CVE-2026-50751 lets attackers bypass VPN authentication without passwords via IKEv1 flaw; CISA added it to KEV, hotfixes released 8 June.
Check Point Software has issued an urgent warning about active exploitation of a critical vulnerability in its VPN and mobile access products. The flaw, identified as CVE-2026-50751 with a CVSS score of 9.3, enables unauthenticated attackers to bypass user authentication entirely and establish VPN connections without valid passwords.
The vulnerability stems from a logic flow weakness in certificate validation during the deprecated IKEv1 key exchange protocol. According to the firm, “an attacker can establish a VPN session without possession of a valid password, effectively bypassing authentication requirements,” although additional post-authentication activity remains necessary to access internal resources or escalate privileges.
The affected products include Security Gateways R82.10 (Jumbo Hotfix Take 19 or below), R82 (Take 103 or below), R81.20 (Take 141 or below), and older versions R81.10, R81, R80.40, plus Spark Firewalls R80.20.X, R81.10.X, and R82.00.X .
Four specific conditions must exist for successful exploitation:
- VPN Remote Access or Mobile Access must be enabled
- IKEv1 must be enabled for remote access
- Gateways must accept legacy Remote Access clients
- Gateways must not require machine certificates for connections
Suspicious activity was first detected on 4 June 2026, with the earliest exploitation traced back to 7 May 2026. Attacks had surged significantly in early June.

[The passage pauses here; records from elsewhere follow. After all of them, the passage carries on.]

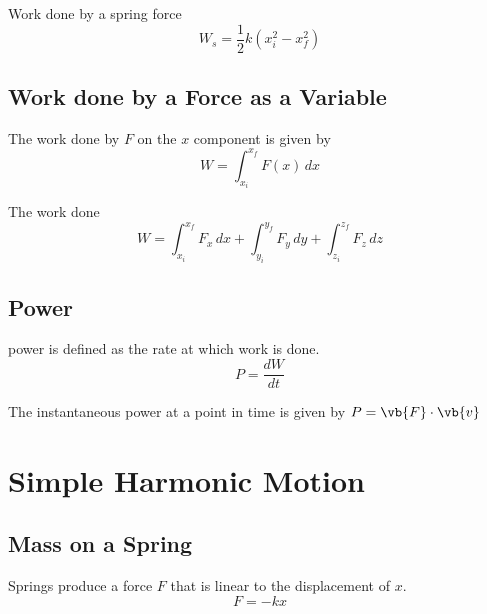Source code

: \documentclass[a4paper]{article}
\begin{document}
\begin{thm}{}{} Work done by a spring force $$W_s=\frac{1}{2}k(x_i^2-x_f^2)$$
\end{thm}

\subsection{Work done by a Force as a Variable}
\begin{defn}{}{} The work done by $F$ on the $x$ component is given by $$W=\int_{x_i}^{x_f}F(x)\,dx$$
\end{defn}

\begin{thm}{}{} The work done $$W=\int_{x_i}^{x_f}F_x\,dx+\int_{y_i}^{y_f}F_y\,dy+\int_{z_i}^{z_f}F_z\,dz$$
\end{thm}

\subsection{Power}
\begin{defn}{}{} power is defined as the rate at which work is done. $$P=\frac{dW}{dt}$$
\end{defn}

\begin{defn}{}{} The instantaneous power at a point in time is given by $P=\vb{F}\cdot\vb{v}$
\end{defn}

\pagebreak
\section{Simple Harmonic Motion}
\subsection{Mass on a Spring}
\begin{thm}{}{} Springs produce a force $F$ that is linear to the displacement of $x$. $$F=-kx$$
\end{thm}
\end{document}
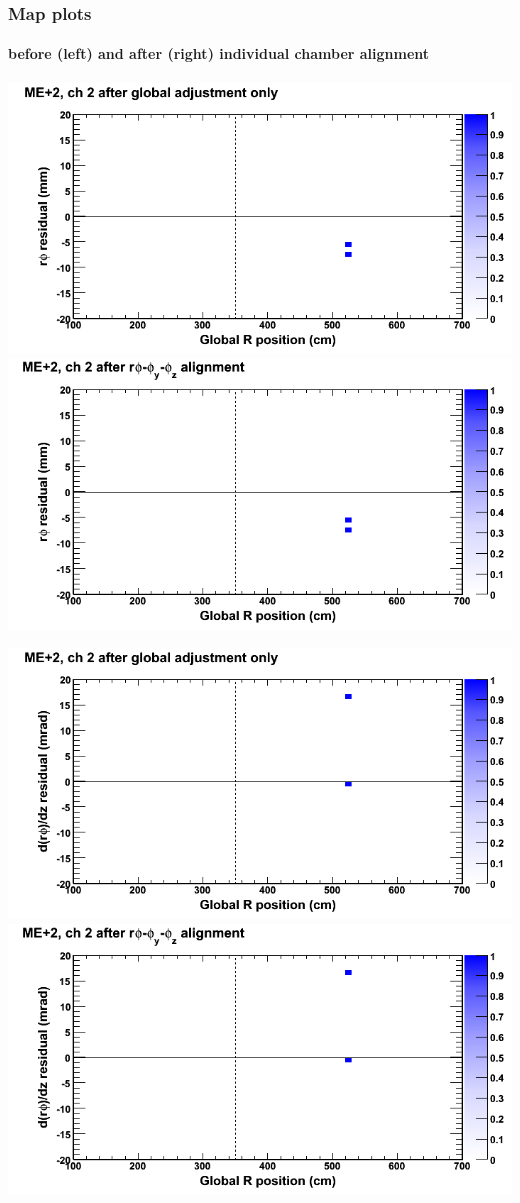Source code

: \documentclass[compress]{beamer}
\begin{document}
\begin{frame}
\frametitle{Map plots}
\framesubtitle{before (left) and after (right) individual chamber alignment}
\includegraphics[width=0.5\linewidth]{ringmapplots_3dof/before_CSCvsr_mep2ch02_x.png} \includegraphics[width=0.5\linewidth]{ringmapplots_3dof/after_CSCvsr_mep2ch02_x.png}

\includegraphics[width=0.5\linewidth]{ringmapplots_3dof/before_CSCvsr_mep2ch02_dxdz.png} \includegraphics[width=0.5\linewidth]{ringmapplots_3dof/after_CSCvsr_mep2ch02_dxdz.png}
\end{frame}
\end{document}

The campaign has targeted “a few dozen organizations globally” and remains opportunistic rather than narrowly characterized .

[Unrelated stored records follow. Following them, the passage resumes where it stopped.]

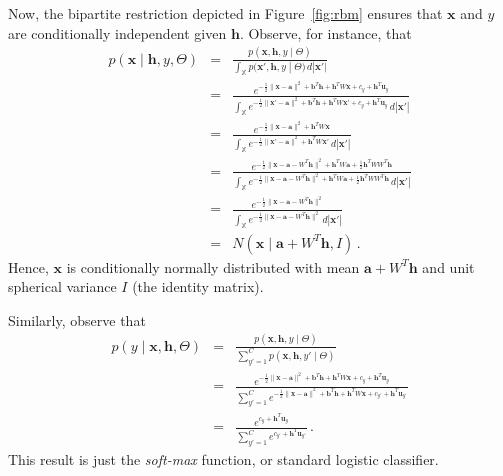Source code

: \documentclass[a4paper]{article}
\renewcommand{\v}[1]{\mathbf{#1}}
\begin{document}
Now, the bipartite restriction depicted in Figure~\ref{fig:rbm} ensures that $\v{x}$ and $y$
are conditionally independent given $\v{h}$.
Observe, for instance, that
\begin{eqnarray}
   p(\v{x}\;|\;\v{h},y,\Theta) & = &
\frac{ p(\v{x},\v{h},y\;|\;\Theta)}
{ \int_{\mathbb{X}}p(\v{x}',\v{h},y\;|\;\Theta)\,d|\v{x}'|}
\nonumber\\&=&
\frac{
    e^{-\frac{1}{2}\|\v{x}-\v{a}\|^2+\v{b}^T\v{h}+\v{h}^T W\v{x}+c_y+\v{h}^T \v{u}_y}
}
{
\int_{\mathbb{X}}
    e^{-\frac{1}{2}\|\v{x}'-\v{a}\|^2+\v{b}^T\v{h}+\v{h}^T W\v{x}'+c_y+\v{h}^T \v{u}_y}
\,d|\v{x}'|
}
\nonumber\\&=&
\frac{
    e^{-\frac{1}{2}\|\v{x}-\v{a}\|^2+\v{h}^T W\v{x}}
}
{
\int_{\mathbb{X}}
    e^{-\frac{1}{2}\|\v{x}'-\v{a}\|^2+\v{h}^T W\v{x}'}
\,d|\v{x}'|
}
\nonumber\\&=&
\frac{
    e^{-\frac{1}{2}\|\v{x}-\v{a}-W^T\v{h}\|^2+\v{h}^T W\v{a}+\frac{1}{2}\v{h}^T WW^T \v{h}}
}
{
    \int_{\mathbb{X}}
    e^{-\frac{1}{2}\|\v{x}-\v{a}-W^T\v{h}\|^2+\v{h}^T W\v{a}+\frac{1}{2}\v{h}^T WW^T \v{h}}
    \,d|\v{x}'|
}
\nonumber\\&=&
\frac{
    e^{-\frac{1}{2}\|\v{x}-\v{a}-W^T\v{h}\|^2}
}
{
    \int_{\mathbb{X}}e^{-\frac{1}{2}\|\v{x}-\v{a}-W^T\v{h}\|^2}\,d|\v{x}'|
}
\nonumber\\&=& N(\v{x}\;|\;\v{a}+W^T\v{h},I)\,.
\end{eqnarray}
Hence, $\v{x}$ is conditionally normally distributed with mean $\v{a}+W^T\v{h}$ and unit spherical 
variance $I$ (the identity matrix).

Similarly, observe that
\begin{eqnarray}
    p(y\;|\;\v{x},\v{h},\Theta) & = & 
\frac{p(\v{x},\v{h},y\;|\;\Theta)}
{\sum_{y'=1}^{C}p(\v{x},\v{h},y'\;|\;\Theta)}
\nonumber\\&=&
\frac{
    e^{-\frac{1}{2}\|\v{x}-\v{a}\|^2+\v{b}^T\v{h}+\v{h}^T W\v{x}+c_y+\v{h}^T\v{u}_y}
}
{
   \sum_{y'=1}^{C}
    e^{-\frac{1}{2}\|\v{x}-\v{a}\|^2+\v{b}^T\v{h}+\v{h}^T W\v{x}+c_{y'}+\v{h}^T\v{u}_{y'}}
}
\nonumber\\&=&
\frac{e^{c_y+\v{h}^T\v{u}_y}}
  {\sum_{y'=1}^{C}e^{c_{y'}+\v{h}^T \v{u}_{y'}}}\,.
\end{eqnarray}
This result is just the {\em soft-max} function, or standard logistic classifier.
\end{document}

In one confirmed case, post-exploitation activity linked to a Qilin ransomware affiliate deployed ELF payloads using the Tox protocol for command-and-control communication, a pattern typical of financially motivated ransomware operators . Attackers utilized virtual private server infrastructure geolocated to specific countries to target organizations within those borders .
On 8 June 2026, the US Cybersecurity and Infrastructure Security Agency (CISA) added CVE-2026-50751 to its Known Exploited Vulnerabilities catalog, mandating Federal Civilian Executive Branch agencies apply fixes by 11 June 11 2026.
Check Point had released hotfixes on 8 June 2026 and published a security advisory detailing configurations at risk and mitigation strategies. Researchers also discovered a second vulnerability, CVE-2026-50752 (CVSS 7.40), which could enable adversary-in-the-middle attacks on VPN site-to-site connections, although no real-world exploitation has been observed.